Work task: Check every line of the entries below for the word "Layer", and copy the ones that have it.

━━ Extracted information

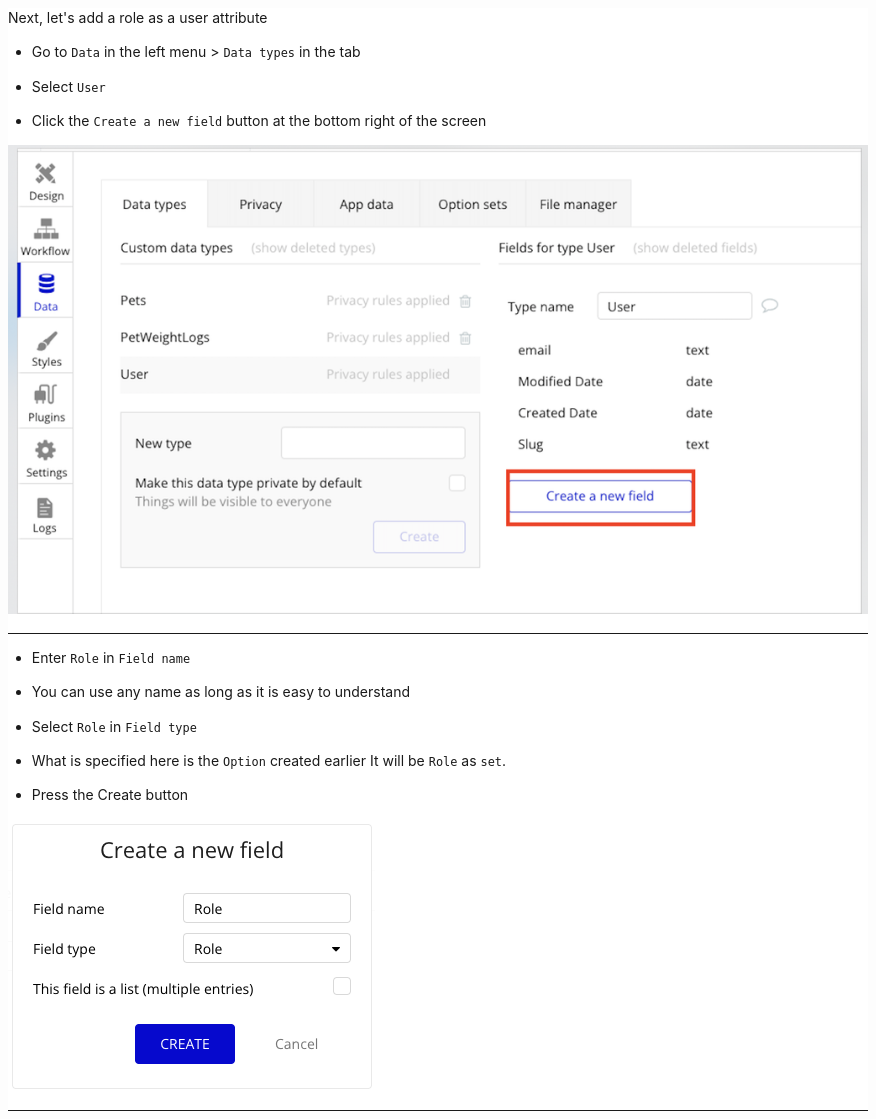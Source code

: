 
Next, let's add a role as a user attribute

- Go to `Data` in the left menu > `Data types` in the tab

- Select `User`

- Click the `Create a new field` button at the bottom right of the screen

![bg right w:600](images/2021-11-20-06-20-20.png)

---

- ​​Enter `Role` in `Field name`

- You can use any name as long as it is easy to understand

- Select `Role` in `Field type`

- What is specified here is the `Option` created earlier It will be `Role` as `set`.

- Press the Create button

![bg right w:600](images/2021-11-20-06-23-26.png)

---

━━━━
━━ Extracted information

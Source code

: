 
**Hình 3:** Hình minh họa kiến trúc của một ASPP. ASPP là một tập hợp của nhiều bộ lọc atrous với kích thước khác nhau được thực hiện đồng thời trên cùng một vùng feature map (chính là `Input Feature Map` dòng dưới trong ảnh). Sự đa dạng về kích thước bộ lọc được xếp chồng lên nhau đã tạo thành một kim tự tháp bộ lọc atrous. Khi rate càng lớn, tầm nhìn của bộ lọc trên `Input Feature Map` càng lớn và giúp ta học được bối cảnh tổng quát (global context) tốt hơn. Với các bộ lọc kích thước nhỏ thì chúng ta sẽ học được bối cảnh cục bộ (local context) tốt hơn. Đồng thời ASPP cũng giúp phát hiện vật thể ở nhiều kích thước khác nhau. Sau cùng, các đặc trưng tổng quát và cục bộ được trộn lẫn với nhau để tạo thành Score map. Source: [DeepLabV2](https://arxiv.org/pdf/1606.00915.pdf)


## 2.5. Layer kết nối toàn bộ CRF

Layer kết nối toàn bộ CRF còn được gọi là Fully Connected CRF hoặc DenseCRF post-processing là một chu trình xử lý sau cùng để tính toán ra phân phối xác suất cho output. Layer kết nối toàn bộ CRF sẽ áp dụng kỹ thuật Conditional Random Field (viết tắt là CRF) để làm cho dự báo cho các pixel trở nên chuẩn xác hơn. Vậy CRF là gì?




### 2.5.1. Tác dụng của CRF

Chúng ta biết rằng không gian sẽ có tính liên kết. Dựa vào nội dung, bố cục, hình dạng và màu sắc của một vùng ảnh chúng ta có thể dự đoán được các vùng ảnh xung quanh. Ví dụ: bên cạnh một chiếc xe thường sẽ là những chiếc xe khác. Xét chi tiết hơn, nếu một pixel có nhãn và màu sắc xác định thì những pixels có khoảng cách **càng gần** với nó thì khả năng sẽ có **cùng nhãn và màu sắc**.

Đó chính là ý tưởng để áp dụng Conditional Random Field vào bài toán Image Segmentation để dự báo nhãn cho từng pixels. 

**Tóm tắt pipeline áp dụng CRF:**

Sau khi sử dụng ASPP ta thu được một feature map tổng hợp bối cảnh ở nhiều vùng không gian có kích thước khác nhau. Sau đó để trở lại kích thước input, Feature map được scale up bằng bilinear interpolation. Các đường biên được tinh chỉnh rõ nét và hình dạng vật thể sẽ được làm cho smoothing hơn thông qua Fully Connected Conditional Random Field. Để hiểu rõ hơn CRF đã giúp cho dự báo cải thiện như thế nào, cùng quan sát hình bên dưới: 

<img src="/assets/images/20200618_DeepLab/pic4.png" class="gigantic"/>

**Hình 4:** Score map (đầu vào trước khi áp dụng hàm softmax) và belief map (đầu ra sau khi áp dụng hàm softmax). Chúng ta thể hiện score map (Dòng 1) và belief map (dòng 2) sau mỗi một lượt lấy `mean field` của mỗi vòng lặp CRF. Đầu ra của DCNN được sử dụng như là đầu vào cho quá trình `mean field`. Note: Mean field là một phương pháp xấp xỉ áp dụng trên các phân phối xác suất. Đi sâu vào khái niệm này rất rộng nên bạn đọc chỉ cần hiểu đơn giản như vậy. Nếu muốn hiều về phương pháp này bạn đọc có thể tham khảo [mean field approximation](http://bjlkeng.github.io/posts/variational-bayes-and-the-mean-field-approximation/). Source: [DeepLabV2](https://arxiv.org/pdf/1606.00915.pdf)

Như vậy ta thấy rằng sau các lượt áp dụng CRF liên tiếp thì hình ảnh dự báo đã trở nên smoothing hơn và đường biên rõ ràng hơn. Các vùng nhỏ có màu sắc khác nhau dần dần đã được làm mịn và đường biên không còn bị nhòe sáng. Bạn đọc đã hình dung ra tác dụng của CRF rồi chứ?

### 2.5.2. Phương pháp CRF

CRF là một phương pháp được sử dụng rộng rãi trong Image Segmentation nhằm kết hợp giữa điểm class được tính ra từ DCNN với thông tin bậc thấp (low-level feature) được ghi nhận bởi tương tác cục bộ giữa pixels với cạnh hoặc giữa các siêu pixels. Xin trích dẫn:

━━━━

Task result:
## 2.5. Layer kết nối toàn bộ CRF
Layer kết nối toàn bộ CRF còn được gọi là Fully Connected CRF hoặc DenseCRF post-processing là một chu trình xử lý sau cùng để tính toán ra phân phối xác suất cho output. Layer kết nối toàn bộ CRF sẽ áp dụng kỹ thuật Conditional Random Field (viết tắt là CRF) để làm cho dự báo cho các pixel trở nên chuẩn xác hơn. Vậy CRF là gì?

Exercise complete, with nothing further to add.